Cour d’appel de Bordeaux, le 1 juillet 2025, n°22/05825

Par un arrêt rendu le 1er juillet 2025, la chambre sociale de la cour d’appel de Bordeaux s’est prononcée sur la légitimité d’un licenciement pour motif économique intervenu dans le cadre d’une réorganisation d’entreprise. Cette décision invite à préciser les contours du périmètre d’appréciation du motif économique lorsque l’employeur appartient à un groupe de sociétés.

Un salarié avait été engagé en qualité de préparateur en 2001 puis transféré au sein d’une autre entité du même groupe en 2009, avant d’être intégré à une société spécialisée dans la distribution de produits d’hygiène professionnelle à la suite de plusieurs opérations de restructuration capitalistique. En 2018, l’employeur a informé les instances représentatives du personnel de son intention de transférer l’activité d’un établissement et de supprimer plusieurs postes. Le salarié a refusé la proposition de mobilité géographique qui lui était faite. Par lettre du 25 mars 2019, il a été licencié pour motif économique.

Le salarié a saisi la juridiction prud’homale aux fins de contester la légitimité de la rupture. Par jugement du 21 novembre 2022, le conseil de prud’hommes de Bordeaux l’a débouté de l’ensemble de ses demandes. Le salarié a interjeté appel.

Devant la cour, le salarié soutenait que le périmètre d’appréciation du motif économique avait été mal défini. Il faisait valoir que les sociétés du groupe exerçaient une activité relevant d’un secteur unique et que la distinction opérée par l’employeur entre deux divisions était artificielle. L’employeur répliquait que le périmètre pertinent était celui de la division dont relevait la société, caractérisée par des canaux de commercialisation et une clientèle distincts.

La cour devait déterminer si l’employeur avait correctement délimité le secteur d’activité au sein duquel devait être appréciée l’existence du motif économique invoqué.

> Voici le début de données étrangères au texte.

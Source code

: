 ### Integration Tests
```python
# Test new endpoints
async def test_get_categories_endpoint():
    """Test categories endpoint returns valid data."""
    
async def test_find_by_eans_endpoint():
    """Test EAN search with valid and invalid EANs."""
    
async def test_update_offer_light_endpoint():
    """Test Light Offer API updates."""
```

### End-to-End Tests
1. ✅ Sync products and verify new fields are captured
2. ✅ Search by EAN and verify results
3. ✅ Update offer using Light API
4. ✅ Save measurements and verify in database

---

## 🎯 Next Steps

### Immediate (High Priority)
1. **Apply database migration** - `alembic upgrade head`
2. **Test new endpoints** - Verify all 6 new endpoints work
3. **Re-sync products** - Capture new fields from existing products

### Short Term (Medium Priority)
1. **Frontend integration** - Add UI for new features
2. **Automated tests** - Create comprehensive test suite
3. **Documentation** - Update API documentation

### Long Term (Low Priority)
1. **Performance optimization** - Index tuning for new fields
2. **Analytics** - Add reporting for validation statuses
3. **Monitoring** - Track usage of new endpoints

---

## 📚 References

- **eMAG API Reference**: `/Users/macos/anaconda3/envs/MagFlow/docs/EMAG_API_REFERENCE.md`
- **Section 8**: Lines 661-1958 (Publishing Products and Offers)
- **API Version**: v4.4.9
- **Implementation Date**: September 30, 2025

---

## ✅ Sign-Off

La cour d’appel a infirmé le jugement et dit le licenciement dépourvu de cause réelle et sérieuse. Elle a considéré que l’employeur n’établissait pas que la division qu’il invoquait constituait un secteur d’activité autonome au sens de l’article L. 1233-3 du code du travail. Elle a relevé que les documents produits ne permettaient de caractériser ni une clientèle propre, ni des circuits de distribution distincts, ni un rattachement exclusif de la société à cette prétendue division.

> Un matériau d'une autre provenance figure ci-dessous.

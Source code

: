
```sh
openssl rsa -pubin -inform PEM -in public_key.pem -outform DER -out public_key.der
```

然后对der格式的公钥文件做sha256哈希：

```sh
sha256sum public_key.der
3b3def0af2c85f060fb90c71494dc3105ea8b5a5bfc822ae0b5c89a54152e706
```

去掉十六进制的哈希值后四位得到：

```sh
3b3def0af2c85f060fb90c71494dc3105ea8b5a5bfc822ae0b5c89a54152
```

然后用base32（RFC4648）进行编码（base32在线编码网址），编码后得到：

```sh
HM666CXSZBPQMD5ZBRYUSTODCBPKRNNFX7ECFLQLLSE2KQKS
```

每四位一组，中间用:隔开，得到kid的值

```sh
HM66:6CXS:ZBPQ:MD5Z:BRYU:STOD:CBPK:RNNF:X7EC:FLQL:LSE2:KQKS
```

Cet arrêt présente un double intérêt. Il permet d’examiner les exigences probatoires pesant sur l’employeur quant à la délimitation du secteur d’activité (I), avant d’analyser les conséquences de l’absence de preuve sur la validité du licenciement économique (II).

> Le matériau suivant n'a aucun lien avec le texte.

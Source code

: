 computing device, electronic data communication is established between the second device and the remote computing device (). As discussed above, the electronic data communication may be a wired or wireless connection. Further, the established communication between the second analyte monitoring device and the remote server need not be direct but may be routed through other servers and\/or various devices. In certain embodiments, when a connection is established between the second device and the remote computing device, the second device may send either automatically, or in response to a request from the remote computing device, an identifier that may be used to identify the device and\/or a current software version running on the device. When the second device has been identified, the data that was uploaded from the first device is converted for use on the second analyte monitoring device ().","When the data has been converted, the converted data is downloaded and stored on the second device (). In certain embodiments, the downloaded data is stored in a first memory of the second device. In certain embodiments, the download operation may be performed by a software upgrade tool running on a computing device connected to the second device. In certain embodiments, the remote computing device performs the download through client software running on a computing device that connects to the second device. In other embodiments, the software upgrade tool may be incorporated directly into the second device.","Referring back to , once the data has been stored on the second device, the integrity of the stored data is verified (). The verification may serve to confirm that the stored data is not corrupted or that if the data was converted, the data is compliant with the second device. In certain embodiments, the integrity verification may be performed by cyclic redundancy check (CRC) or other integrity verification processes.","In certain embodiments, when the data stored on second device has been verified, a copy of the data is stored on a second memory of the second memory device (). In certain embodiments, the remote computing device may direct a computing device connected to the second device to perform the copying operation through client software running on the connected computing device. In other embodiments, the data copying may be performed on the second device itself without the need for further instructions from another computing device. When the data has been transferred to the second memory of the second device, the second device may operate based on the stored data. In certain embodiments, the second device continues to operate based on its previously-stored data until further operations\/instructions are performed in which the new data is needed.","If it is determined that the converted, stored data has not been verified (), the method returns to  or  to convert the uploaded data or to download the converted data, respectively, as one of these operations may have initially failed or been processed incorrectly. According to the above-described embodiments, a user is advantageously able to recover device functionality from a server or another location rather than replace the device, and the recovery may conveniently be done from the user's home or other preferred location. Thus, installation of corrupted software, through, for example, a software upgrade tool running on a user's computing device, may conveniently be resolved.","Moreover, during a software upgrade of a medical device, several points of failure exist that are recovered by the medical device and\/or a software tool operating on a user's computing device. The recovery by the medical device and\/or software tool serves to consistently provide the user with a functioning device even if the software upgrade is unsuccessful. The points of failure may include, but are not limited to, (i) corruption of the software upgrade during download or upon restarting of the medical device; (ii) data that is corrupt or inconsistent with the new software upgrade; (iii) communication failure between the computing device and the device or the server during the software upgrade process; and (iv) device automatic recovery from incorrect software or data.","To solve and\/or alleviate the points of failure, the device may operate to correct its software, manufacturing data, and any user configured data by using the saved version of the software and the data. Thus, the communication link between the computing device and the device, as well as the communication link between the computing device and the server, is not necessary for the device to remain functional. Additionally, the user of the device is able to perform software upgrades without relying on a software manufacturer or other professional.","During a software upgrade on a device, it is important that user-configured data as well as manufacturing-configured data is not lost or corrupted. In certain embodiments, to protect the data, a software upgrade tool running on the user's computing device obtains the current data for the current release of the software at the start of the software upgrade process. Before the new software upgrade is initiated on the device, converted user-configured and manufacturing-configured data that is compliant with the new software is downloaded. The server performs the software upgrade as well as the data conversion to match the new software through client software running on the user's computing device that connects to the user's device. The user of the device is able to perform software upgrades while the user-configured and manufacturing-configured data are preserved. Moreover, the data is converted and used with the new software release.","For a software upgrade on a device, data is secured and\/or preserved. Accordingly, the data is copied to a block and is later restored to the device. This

I. L’exigence d’une démonstration rigoureuse du périmètre sectoriel

La cour rappelle les critères légaux de définition du secteur d’activité (A) avant de constater l’insuffisance des preuves apportées par l’employeur (B).

A. Le rappel des critères légaux de définition du secteur d’activité

La cour d’appel de Bordeaux procède à un rappel méthodique du cadre normatif applicable. Elle vise l’article L. 1233-3 du code du travail, dont elle reproduit la règle selon laquelle les difficultés économiques ou la nécessité de sauvegarder la compétitivité « s’apprécient au niveau du secteur d’activité commun à cette entreprise et aux entreprises du groupe auquel elle appartient, établies sur le territoire national ». Elle précise que ce secteur « est caractérisé, notamment, par la nature des produits, la clientèle ciblée ainsi que les réseaux et modes de distribution utilisés ».

Cette référence expresse aux critères légaux n’est pas fortuite. Elle traduit la volonté de la cour de soumettre l’employeur à une démonstration positive et documentée. La juridiction ajoute qu’il « appartient à l’employeur qui se prévaut d’un motif économique d’en justifier l’existence, tant au regard de la réalité des difficultés invoquées que de la pertinence du périmètre retenu ». L’affirmation est classique mais sa formulation est rigoureuse. Elle établit une double charge probatoire portant à la fois sur le fond du motif et sur la cohérence du périmètre choisi.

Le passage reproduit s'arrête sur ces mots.